#### Exercise aim:
Everything in the records below except the pictures must be written out exactly.

#####

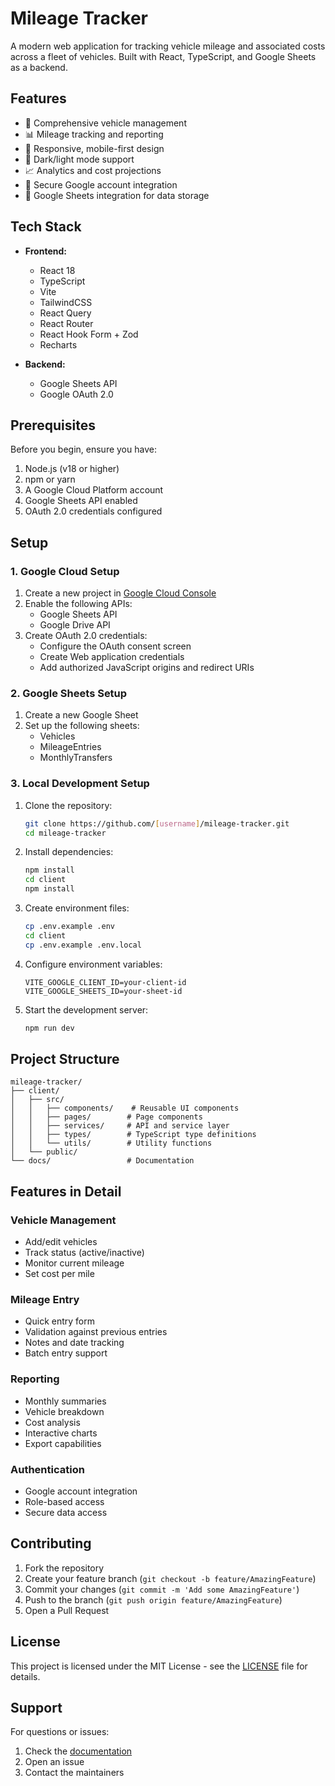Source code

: # Mileage Tracker

A modern web application for tracking vehicle mileage and associated costs across a fleet of vehicles. Built with React, TypeScript, and Google Sheets as a backend.

## Features

- 🚗 Comprehensive vehicle management
- 📊 Mileage tracking and reporting
- 📱 Responsive, mobile-first design
- 🌙 Dark/light mode support
- 📈 Analytics and cost projections
- 🔐 Secure Google account integration
- 📑 Google Sheets integration for data storage

## Tech Stack

- **Frontend:**
  - React 18
  - TypeScript
  - Vite
  - TailwindCSS
  - React Query
  - React Router
  - React Hook Form + Zod
  - Recharts

- **Backend:**
  - Google Sheets API
  - Google OAuth 2.0

## Prerequisites

Before you begin, ensure you have:

1. Node.js (v18 or higher)
2. npm or yarn
3. A Google Cloud Platform account
4. Google Sheets API enabled
5. OAuth 2.0 credentials configured

## Setup

### 1. Google Cloud Setup

1. Create a new project in [Google Cloud Console](https://console.cloud.google.com)
2. Enable the following APIs:
   - Google Sheets API
   - Google Drive API
3. Create OAuth 2.0 credentials:
   - Configure the OAuth consent screen
   - Create Web application credentials
   - Add authorized JavaScript origins and redirect URIs

### 2. Google Sheets Setup

1. Create a new Google Sheet
2. Set up the following sheets:
   - Vehicles
   - MileageEntries
   - MonthlyTransfers

### 3. Local Development Setup

1. Clone the repository:
   ```bash
   git clone https://github.com/[username]/mileage-tracker.git
   cd mileage-tracker
   ```

2. Install dependencies:
   ```bash
   npm install
   cd client
   npm install
   ```

3. Create environment files:
   ```bash
   cp .env.example .env
   cd client
   cp .env.example .env.local
   ```

4. Configure environment variables:
   ```env
   VITE_GOOGLE_CLIENT_ID=your-client-id
   VITE_GOOGLE_SHEETS_ID=your-sheet-id
   ```

5. Start the development server:
   ```bash
   npm run dev
   ```

## Project Structure

```
mileage-tracker/
├── client/
│   ├── src/
│   │   ├── components/    # Reusable UI components
│   │   ├── pages/        # Page components
│   │   ├── services/     # API and service layer
│   │   ├── types/        # TypeScript type definitions
│   │   └── utils/        # Utility functions
│   └── public/
└── docs/                 # Documentation
```

## Features in Detail

### Vehicle Management
- Add/edit vehicles
- Track status (active/inactive)
- Monitor current mileage
- Set cost per mile

### Mileage Entry
- Quick entry form
- Validation against previous entries
- Notes and date tracking
- Batch entry support

### Reporting
- Monthly summaries
- Vehicle breakdown
- Cost analysis
- Interactive charts
- Export capabilities

### Authentication
- Google account integration
- Role-based access
- Secure data access

## Contributing

1. Fork the repository
2. Create your feature branch (`git checkout -b feature/AmazingFeature`)
3. Commit your changes (`git commit -m 'Add some AmazingFeature'`)
4. Push to the branch (`git push origin feature/AmazingFeature`)
5. Open a Pull Request

## License

This project is licensed under the MIT License - see the [LICENSE](LICENSE) file for details.

## Support

For questions or issues:
1. Check the [documentation](docs/)
2. Open an issue
3. Contact the maintainers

#####

#### Answer for this exercise:
Source code

: # Mileage Tracker

A modern web application for tracking vehicle mileage and associated costs across a fleet of vehicles. Built with React, TypeScript, and Google Sheets as a backend.

## Features

- 🚗 Comprehensive vehicle management
- 📊 Mileage tracking and reporting
- 📱 Responsive, mobile-first design
- 🌙 Dark/light mode support
- 📈 Analytics and cost projections
- 🔐 Secure Google account integration
- 📑 Google Sheets integration for data storage

## Tech Stack

- **Frontend:**
  - React 18
  - TypeScript
  - Vite
  - TailwindCSS
  - React Query
  - React Router
  - React Hook Form + Zod
  - Recharts

- **Backend:**
  - Google Sheets API
  - Google OAuth 2.0

## Prerequisites

Before you begin, ensure you have:

1. Node.js (v18 or higher)
2. npm or yarn
3. A Google Cloud Platform account
4. Google Sheets API enabled
5. OAuth 2.0 credentials configured

## Setup

### 1. Google Cloud Setup

1. Create a new project in [Google Cloud Console](https://console.cloud.google.com)
2. Enable the following APIs:
   - Google Sheets API
   - Google Drive API
3. Create OAuth 2.0 credentials:
   - Configure the OAuth consent screen
   - Create Web application credentials
   - Add authorized JavaScript origins and redirect URIs

### 2. Google Sheets Setup

1. Create a new Google Sheet
2. Set up the following sheets:
   - Vehicles
   - MileageEntries
   - MonthlyTransfers

### 3. Local Development Setup

1. Clone the repository:
   ```bash
   git clone https://github.com/[username]/mileage-tracker.git
   cd mileage-tracker
   ```

2. Install dependencies:
   ```bash
   npm install
   cd client
   npm install
   ```

3. Create environment files:
   ```bash
   cp .env.example .env
   cd client
   cp .env.example .env.local
   ```

4. Configure environment variables:
   ```env
   VITE_GOOGLE_CLIENT_ID=your-client-id
   VITE_GOOGLE_SHEETS_ID=your-sheet-id
   ```

5. Start the development server:
   ```bash
   npm run dev
   ```

## Project Structure

```
mileage-tracker/
├── client/
│   ├── src/
│   │   ├── components/    # Reusable UI components
│   │   ├── pages/        # Page components
│   │   ├── services/     # API and service layer
│   │   ├── types/        # TypeScript type definitions
│   │   └── utils/        # Utility functions
│   └── public/
└── docs/                 # Documentation
```

## Features in Detail

### Vehicle Management
- Add/edit vehicles
- Track status (active/inactive)
- Monitor current mileage
- Set cost per mile

### Mileage Entry
- Quick entry form
- Validation against previous entries
- Notes and date tracking
- Batch entry support

### Reporting
- Monthly summaries
- Vehicle breakdown
- Cost analysis
- Interactive charts
- Export capabilities

### Authentication
- Google account integration
- Role-based access
- Secure data access

## Contributing

1. Fork the repository
2. Create your feature branch (`git checkout -b feature/AmazingFeature`)
3. Commit your changes (`git commit -m 'Add some AmazingFeature'`)
4. Push to the branch (`git push origin feature/AmazingFeature`)
5. Open a Pull Request

## License

This project is licensed under the MIT License - see the [LICENSE](LICENSE) file for details.

## Support

For questions or issues:
1. Check the [documentation](docs/)
2. Open an issue
3. Contact the maintainers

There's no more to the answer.